Получилось удачно. Мальчишка не ожидал полной амнистии.
– Правда?
– Ты думал, что нашей дружбе конец, потому что разболтал про выстрел отцу? Пулю узнал сразу?
– Ага.
– Ага! Прекрасное слово. А зачем бегаешь за мной? В лесу ты ветки ломал, следопыт? Хочешь просить прощения?
– Не виноват я, Игорь Николаевич! Я хотел про пулю сказать, а вы говорите: "Уходи". Я не успел.
– Зря выкручиваешься. Воспользовался обстановкой, чтобы улизнуть, ага?
Коля опустил глаза.
– То-то! Теперь слушай. Работник ты оказался недисциплинированный. Наверно, это у тебя наследственное. Придется, брат, вступить в борьбу с природой. Или возьмешь себя в руки, или отставка. Решай быстро.
– Беру в руки, Игорь Николаевич.
– Предположим. А прощаю я тебя именно за то, что сказал отцу.
На этот раз Коля не понял.
– Пояснить? Думаю, ты предупредил отца потому, что был уверен, что стрелял не он.
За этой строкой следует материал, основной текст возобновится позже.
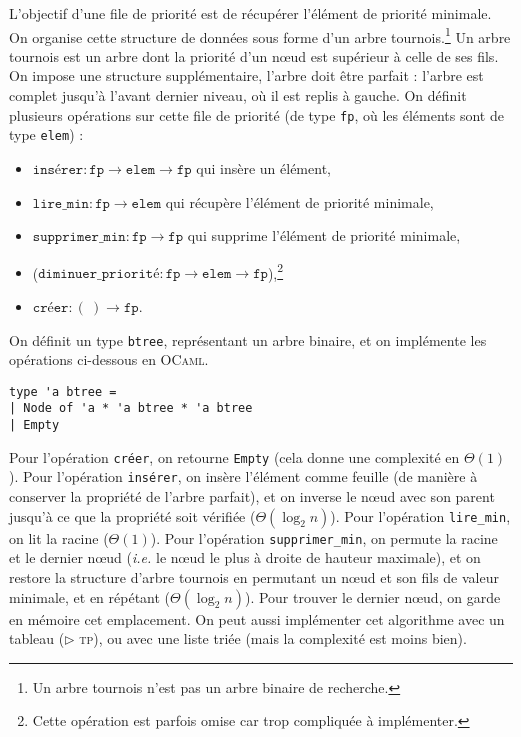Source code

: \documentclass[a4paper]{article}
\begin{document}
	L'objectif d'une file de priorité est de récupérer l'élément de priorité minimale.
	On organise cette structure de données sous forme d'un arbre tournois.\footnote{Un arbre tournois n'est pas un arbre binaire de recherche.}
	Un arbre tournois est un arbre dont la priorité d'un nœud est supérieur à celle de ses fils.
	On impose une structure supplémentaire, l'arbre doit être parfait : l'arbre est complet jusqu'à l'avant dernier niveau, où il est replis à gauche.
	 On définit plusieurs opérations sur cette file de priorité (de type \texttt{fp}, où les éléments sont de type \texttt{elem}) :
	\begin{itemize}
		\item $\texttt{insérer} : \texttt{fp} \to \texttt{elem} \to \texttt{fp}$ qui insère un élément,
		\item $\texttt{lire\_min} : \texttt{fp} \to \texttt{elem}$ qui récupère l'élément de priorité minimale,
		\item $\texttt{supprimer\_min} : \texttt{fp} \to \texttt{fp}$ qui supprime l'élément de priorité minimale,
		\item ($\texttt{diminuer\_priorité} : \texttt{fp} \to \texttt{elem} \to \texttt{fp}$),\footnote{Cette opération est parfois omise car trop compliquée à implémenter.}
		\item $\texttt{créer} : (\:) \to \texttt{fp}$.
	\end{itemize}
	On définit un type \texttt{btree}, représentant un arbre binaire, et on implémente les opérations ci-dessous en \textsc{OCaml}.
	\begin{lstlisting}[language=caml,caption=Définition du type \texttt{btree}]
type 'a btree =
| Node of 'a * 'a btree * 'a btree
| Empty
	\end{lstlisting}
	Pour l'opération \texttt{créer}, on retourne \texttt{Empty} (cela donne une complexité en $\Theta(1)$). 
	Pour l'opération \texttt{insérer}, on insère l'élément comme feuille (de manière à conserver la propriété de l'arbre parfait), et on inverse le nœud avec son parent jusqu'à ce que la propriété soit vérifiée ($\Theta(\log_2 n)$).
	Pour l'opération \texttt{lire\_min}, on lit la racine ($\Theta(1)$).
	Pour l'opération \texttt{supprimer\_min}, on permute la racine et le dernier nœud (\textit{i.e.} le nœud le plus à droite de hauteur maximale), et on restore la structure d'arbre tournois en permutant un nœud et son fils de valeur minimale, et en répétant ($\Theta(\log_2 n)$).
	Pour trouver le dernier nœud, on garde en mémoire cet emplacement.
	On peut aussi implémenter cet algorithme avec un tableau ($\triangleright$ \textsc{tp}), ou avec une liste triée (mais la complexité est moins bien).
\end{document}
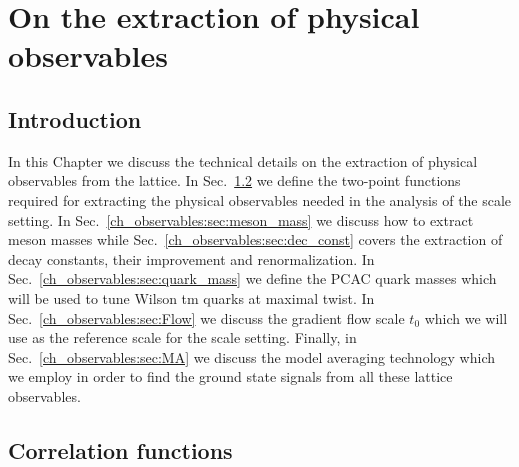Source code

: \chapter{On the extraction of physical observables}%


\label{ch_observables}


\section{Introduction}
\label{ch_observables:sec:general}

In this Chapter we discuss the technical details on the extraction of physical observables from the lattice. In Sec.~\ref{ch_observables:sec:correlators} we define the two-point functions required for extracting the physical observables needed in the analysis of the scale setting. In Sec.~\ref{ch_observables:sec:meson_mass} we discuss how to extract meson masses while Sec.~\ref{ch_observables:sec:dec_const} covers the extraction of decay constants, their improvement and renormalization. In  Sec.~\ref{ch_observables:sec:quark_mass} we define the PCAC quark masses which will be used to tune Wilson tm quarks at maximal twist. In Sec.~\ref{ch_observables:sec:Flow} we discuss the gradient flow scale $t_0$ which we will use as the reference scale for the scale setting. Finally, in Sec.~\ref{ch_observables:sec:MA} we discuss the model averaging technology which we employ in order to find the ground state signals from all these lattice observables.


\section{Correlation functions}
\label{ch_observables:sec:correlators}

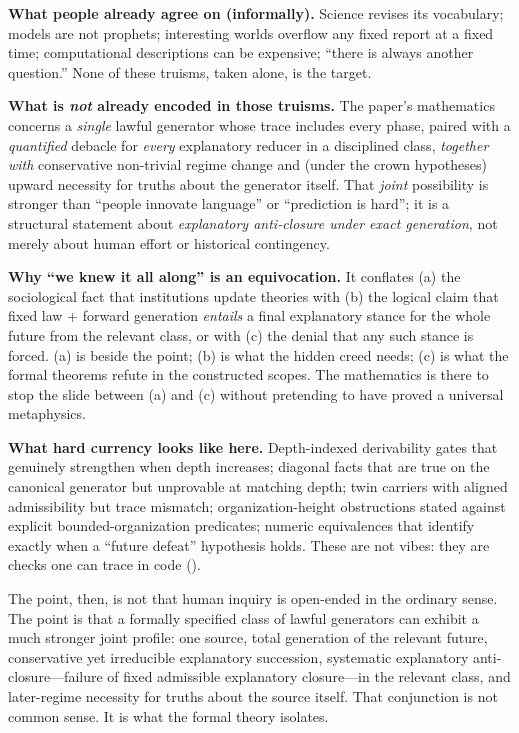 \documentclass[11pt,a4paper]{article}
\newenvironment{keybox}[1]{%
  \Needspace*{8\baselineskip}%
  \begin{tcolorbox}[
    enhanced, breakable=false,
    colback=blue!5, colframe=blue!45!black, coltitle=black,
    colbacktitle=blue!14, boxrule=0.85pt, arc=2.5pt,
    left=9pt, right=9pt, top=6pt, bottom=6pt,
    titlerule=0.55pt, fonttitle=\bfseries, title={#1},
    before upper=\raggedright,
    before skip=0.9\baselineskip, after skip=0.9\baselineskip
  ]%
}{%
  \end{tcolorbox}%
}
\theoremstyle{definition}
\begin{document}
\begin{keybox}{Separating folklore from the proved configuration}
\textbf{What people already agree on (informally).} Science revises its vocabulary; models are not prophets; interesting worlds overflow any fixed report at a fixed time; computational descriptions can be expensive; ``there is always another question.'' None of these truisms, taken alone, is the target.

\medskip
\textbf{What is \emph{not} already encoded in those truisms.} The paper's mathematics concerns a \emph{single} lawful generator whose trace includes every phase, paired with a \emph{quantified} debacle for \emph{every} explanatory reducer in a disciplined class, \emph{together with} conservative non-trivial regime change and (under the crown hypotheses) upward necessity for truths about the generator itself. That \emph{joint} possibility is stronger than ``people innovate language'' or ``prediction is hard''; it is a structural statement about \emph{explanatory anti-closure under exact generation}, not merely about human effort or historical contingency.

\medskip
\textbf{Why ``we knew it all along'' is an equivocation.} It conflates (a) the sociological fact that institutions update theories with (b) the logical claim that fixed law + forward generation \emph{entails} a final explanatory stance for the whole future from the relevant class, or with (c) the denial that any such stance is forced. (a) is beside the point; (b) is what the hidden creed needs; (c) is what the formal theorems refute in the constructed scopes. The mathematics is there to stop the slide between (a) and (c) without pretending to have proved a universal metaphysics.

\medskip
\textbf{What hard currency looks like here.} Depth-indexed derivability gates that genuinely strengthen when depth increases; diagonal facts that are true on the canonical generator but unprovable at matching depth; twin carriers with aligned admissibility but trace mismatch; organization-height obstructions stated against explicit bounded-organization predicates; numeric equivalences that identify exactly when a ``future defeat'' hypothesis holds. These are not vibes: they are checks one can trace in code ().

\medskip
The point, then, is not that human inquiry is open-ended in the ordinary sense. The point is that a formally specified class of lawful generators can exhibit a much stronger joint profile: one source, total generation of the relevant future, conservative yet irreducible explanatory succession, systematic explanatory anti-closure---failure of fixed admissible explanatory closure---in the relevant class, and later-regime necessity for truths about the source itself. That conjunction is not common sense. It is what the formal theory isolates.
\end{keybox}
\end{document}
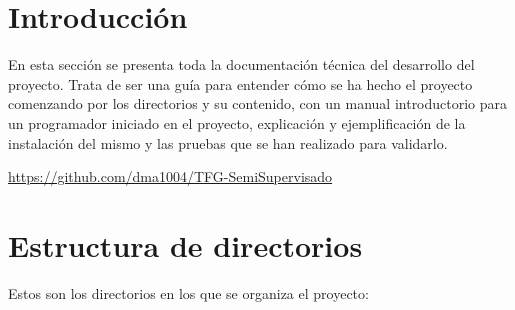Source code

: 
\section{Introducción}
En esta sección se presenta toda la documentación técnica del desarrollo del
proyecto. Trata de ser una guía para entender cómo se ha hecho el proyecto
comenzando por los directorios y su contenido, con un manual introductorio para
un programador iniciado en el proyecto, explicación y ejemplificación de la
instalación del mismo y las pruebas que se han realizado para validarlo.

\begin{tcolorbox}[enhanced,title=Repositorio Github,
frame style={left color=blue!75!black,
right color=cyan!75!black}]
\url{https://github.com/dma1004/TFG-SemiSupervisado}
\end{tcolorbox}

\section{Estructura de directorios}
Estos son los directorios en los que se organiza el proyecto:


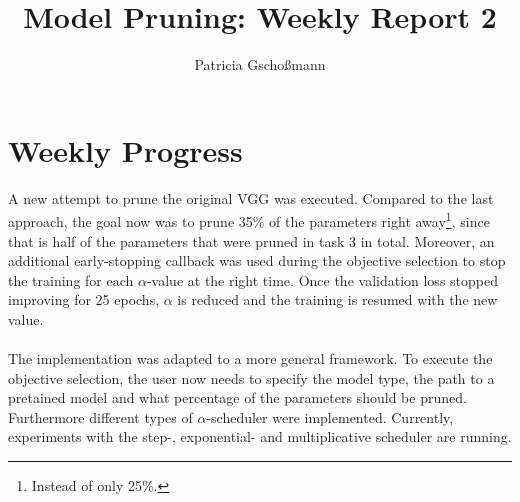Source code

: \documentclass[10pt,twocolumn,letterpaper]{article}
\begin{document}
\title{Model Pruning: Weekly Report 2}
\author{Patricia Gschoßmann}

\maketitle

\section{Weekly Progress}
A new attempt to prune the original VGG was executed.
Compared to the last approach, the goal now was to prune 35\% of the parameters right away\footnote{Instead of only 25\%.}, since that is half of the parameters that were pruned in task 3 in total.
Moreover, an additional early-stopping callback was used during the objective selection to stop the training for each $\alpha$-value at the right time.
Once the validation loss stopped improving for 25 epochs, $\alpha$ is reduced and the training is resumed with the new value.\\\\
The implementation was adapted to a more general framework.
To execute the objective selection, the user now needs to specify the model type, the path to a pretained model and what percentage of the parameters should be pruned.\\
Furthermore different types of $\alpha$-scheduler were implemented.
Currently, experiments with the step-, exponential- and multiplicative scheduler are running.
\end{document}
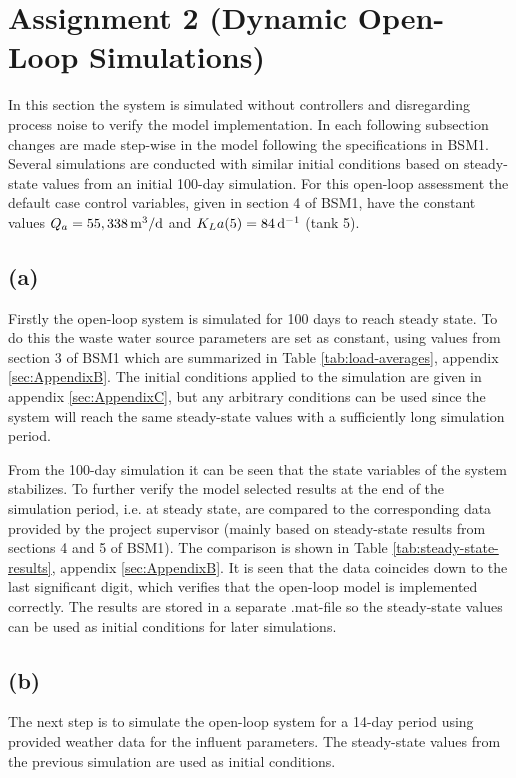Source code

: \section*{Assignment 2 (Dynamic Open-Loop Simulations)}\label{sec:Assignment2}
In this section the system is simulated without controllers and disregarding process noise to verify the model implementation. In each following subsection changes are made step-wise in the model following the specifications in BSM1. Several simulations are conducted with similar initial conditions based on steady-state values from an initial 100-day simulation. For this open-loop assessment the default case control variables, given in section 4 of BSM1, have the constant values $Q_a = \unit[55,338]{m^3/d}$ and $K_La(5) = \unit[84]{d^{-1}}$ (tank 5).

\subsection*{(a)}
Firstly the open-loop system is simulated for 100 days to reach steady state. To do this the waste water source parameters are set as constant, using values from section 3 of BSM1 which are summarized in Table \ref{tab:load-averages}, appendix \ref{sec:AppendixB}. The initial conditions applied to the simulation are given in appendix \ref{sec:AppendixC}, but any arbitrary conditions can be used since the system will reach the same steady-state values with a sufficiently long simulation period.

From the 100-day simulation it can be seen that the state variables of the system stabilizes. To further verify the model selected results at the end of the simulation period, i.e. at steady state, are compared to the corresponding data provided by the project supervisor (mainly based on steady-state results from sections 4 and 5 of BSM1). The comparison is shown in Table \ref{tab:steady-state-results}, appendix \ref{sec:AppendixB}. It is seen that the data coincides down to the last significant digit, which verifies that the open-loop model is implemented correctly. The results are stored in a separate .mat-file so the steady-state values can be used as initial conditions for later simulations. %

\subsection*{(b)}
The next step is to simulate the open-loop system for a 14-day period using provided weather data for the influent parameters. The steady-state values from the previous simulation are used as initial conditions. 

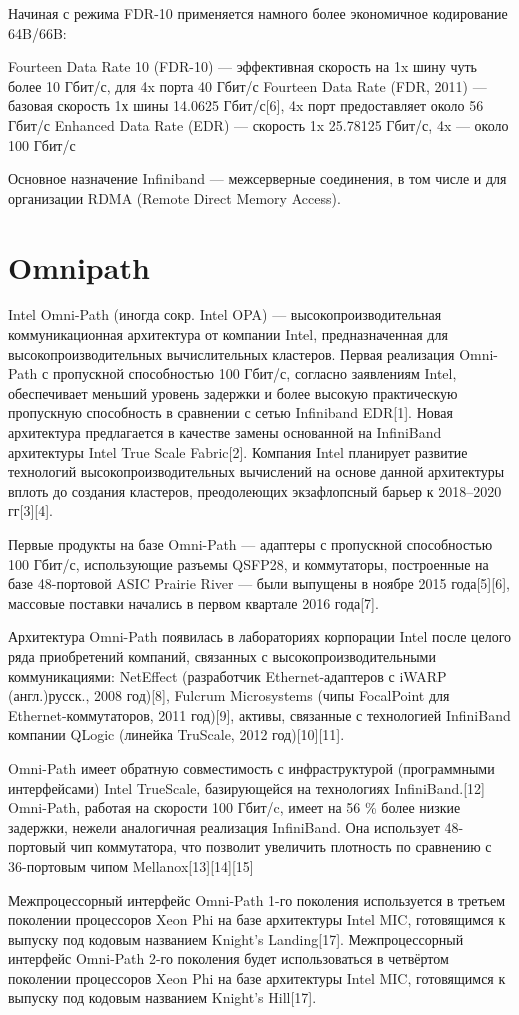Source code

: Начиная с режима FDR-10 применяется намного более экономичное кодирование 64B/66B:

Fourteen Data Rate 10 (FDR-10) — эффективная скорость на 1x шину чуть более 10 Гбит/с, для 4x порта 40 Гбит/с
Fourteen Data Rate (FDR, 2011) — базовая скорость 1х шины 14.0625 Гбит/с[6], 4x порт предоставляет около 56 Гбит/с
Enhanced Data Rate (EDR) — скорость 1x 25.78125 Гбит/с, 4x — около 100 Гбит/с

Основное назначение Infiniband — межсерверные соединения, в том числе и для организации RDMA (Remote Direct Memory Access). 


\section{Omnipath}

Intel Omni-Path (иногда сокр. Intel OPA) — высокопроизводительная коммуникационная архитектура от компании Intel, предназначенная для высокопроизводительных вычислительных кластеров. Первая реализация Omni-Path с пропускной способностью 100 Гбит/с, согласно заявлениям Intel, обеспечивает меньший уровень задержки и более высокую практическую пропускную способность в сравнении с сетью Infiniband EDR[1]. Новая архитектура предлагается в качестве замены основанной на InfiniBand архитектуры Intel True Scale Fabric[2]. Компания Intel планирует развитие технологий высокопроизводительных вычислений на основе данной архитектуры вплоть до создания кластеров, преодолеющих экзафлопсный барьер к 2018–2020 гг[3][4].

Первые продукты на базе Omni-Path — адаптеры с пропускной способностью 100 Гбит/с, использующие разъемы QSFP28, и коммутаторы, построенные на базе 48-портовой ASIC Prairie River — были выпущены в ноябре 2015 года[5][6], массовые поставки начались в первом квартале 2016 года[7].

Архитектура Omni-Path появилась в лабораториях корпорации Intel после целого ряда приобретений компаний, связанных с высокопроизводительными коммуникациями: NetEffect (разработчик Ethernet-адаптеров с iWARP (англ.)русск., 2008 год)[8], Fulcrum Microsystems (чипы FocalPoint для Ethernet-коммутаторов, 2011 год)[9], активы, связанные с технологией InfiniBand компании QLogic (линейка TruScale, 2012 год)[10][11].

Omni-Path имеет обратную совместимость с инфраструктурой (программными интерфейсами) Intel TrueScale, базирующейся на технологиях InfiniBand.[12]
Omni-Path, работая на скорости 100 Гбит/c, имеет на 56 \% более низкие задержки, нежели аналогичная реализация InfiniBand. Она использует 48-портовый чип коммутатора, что позволит увеличить плотность по сравнению с 36-портовым чипом Mellanox[13][14][15]


    Межпроцессорный интерфейс Omni-Path 1-го поколения используется в третьем поколении процессоров Xeon Phi на базе архитектуры Intel MIC, готовящимся к выпуску под кодовым названием Knight’s Landing[17].
    Межпроцессорный интерфейс Omni-Path 2-го поколения будет использоваться в четвёртом поколении процессоров Xeon Phi на базе архитектуры Intel MIC, готовящимся к выпуску под кодовым названием Knight’s Hill[17].
    



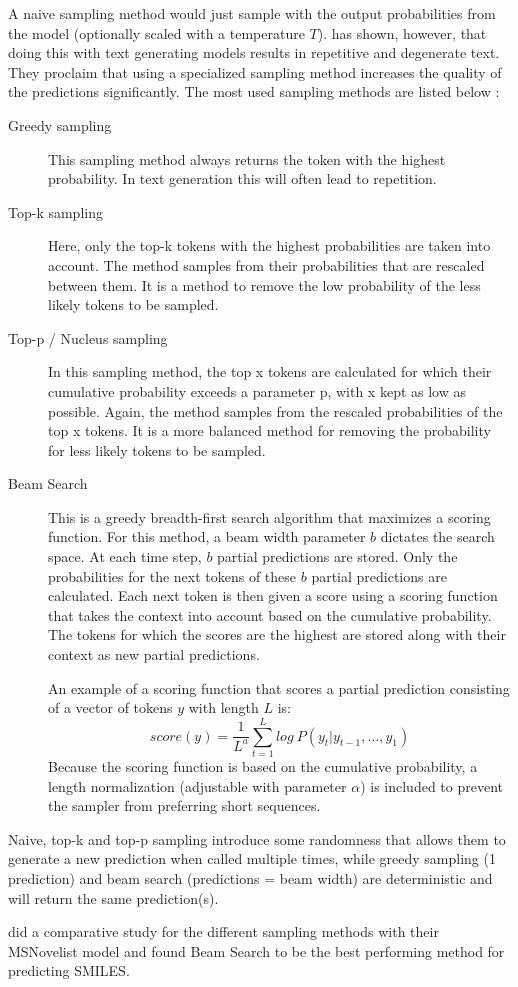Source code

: A naive sampling method would just sample with the output probabilities from the model (optionally scaled with a temperature $T$). \textcite{holtzman2019curious} has shown, however, that doing this with text generating models results in repetitive and degenerate text. They proclaim that using a specialized sampling method increases the quality of the predictions significantly.
The most used sampling methods are listed below \cite{holtzman2019curious}:
\begin{description}
    \item[Greedy sampling] This sampling method always returns the token with the highest probability. In text generation this will often lead to repetition.
    \item[Top-k sampling] Here, only the top-k tokens with the highest probabilities are taken into account. The method samples from their probabilities that are rescaled between them. It is a method to remove the low probability of the less likely tokens to be sampled.
    \item[Top-p / Nucleus sampling] In this sampling method, the top x tokens are calculated for which their cumulative probability exceeds a parameter p, with x kept as low as possible. Again, the method samples from the rescaled probabilities of the top x tokens. It is a more balanced method for removing the probability for less likely tokens to be sampled.
    
    \item[Beam Search] \cite{freitag2017beam} This is a greedy breadth-first search algorithm that maximizes a scoring function.
    For this method, a beam width parameter $b$ dictates the search space. At each time step, $b$ partial predictions are stored.
    Only the probabilities for the next tokens of these $b$ partial predictions are calculated.
    Each next token is then given a score using a scoring function that takes the context into account based on the cumulative probability.
    The tokens for which the scores are the highest are stored along with their context as new partial predictions.

    An example of a scoring function that scores a partial prediction consisting of a vector of tokens $y$ with length $L$ is:
    \[score(y) = \frac{1}{L^a} \sum\limits_{t=1}^{L}log\ P(y_t | y_{t-1},\dots,y_{1})\]
    Because the scoring function is based on the cumulative probability, a length normalization (adjustable with parameter $\alpha$) is included to prevent the sampler from preferring short sequences.
    
\end{description}

Naive, top-k and top-p sampling introduce some randomness that allows them to generate a new prediction when called multiple times, while greedy sampling (1 prediction) and beam search (predictions = beam width) are deterministic and will return the same prediction(s).

\textcite{stravs2022msnovelist} did a comparative study for the different sampling methods with their MSNovelist model and found Beam Search to be the best performing method for predicting SMILES.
Теперь паренек обрадовался открыто.
– Ну да, Игорь Николаевич.
– А если б ты знал, что стрелял он, как бы ты поступил?
Радость сбежала с веснушчатого лица.
– Не знаю...
– Понятно. Наверно, я не должен был задавать тебе этот вопрос. Это сложный вопрос... Значит, был уверен?
– Конечно, не он, Игорь Николаевич! Отец бы не промахнулся. Он знаете как стреляет!
Такого своеобразного аргумента Мазин не ожидал.
– Пуля прошла близко.
Коля замахал энергично.
– Что вы! Вас же ранило в правую руку. Это от сердца далеко.
– Не так уж далеко, Коля. Но не будем спорить. Отец сказал тебе, что он подменил пулю?
– Подменил?
– Мальчик покраснел.
– Чтоб вы не узнали, что стреляли с карабина, да?
– По-видимому.
– А вы заметили, да?
– Коля стоял красный как рак. Видно было, что ему стыдно и за поступок отца, и за то, что он не удался.
– Отец же не знал, кто вы, Игорь Николаевич. Он думает, что вы доктор. Я про вас не говорил. Я же слово дал.
– Доктора тоже не лопухи. Значит, отец считает, что провел нас?
– Да ведь отцу страшно, что на него подумают. Ему и так от начальства попадает. А я ему нарочно сказал. Он теперь нам полезен будет. Он этого гада все равно выследит.
– "Нам"?
– Мазин засмеялся, а мальчик нахмурился.
– А что тут плохого?
– Под пулю отца подставить можешь, - пояснил Игорь Николаевич, не распространяясь, что сам он далеко не уверен в непричастности егеря. Меня-то подстрелили.
– Отца не подстрелят, - ответил Коля с обидной для Мазина гордостью.
– Будем надеяться. А ты рассчитываешь получить задание? Тогда иди в дом и посиди за столом. Подожди меня. Можешь смотреть по сторонам. Пока все.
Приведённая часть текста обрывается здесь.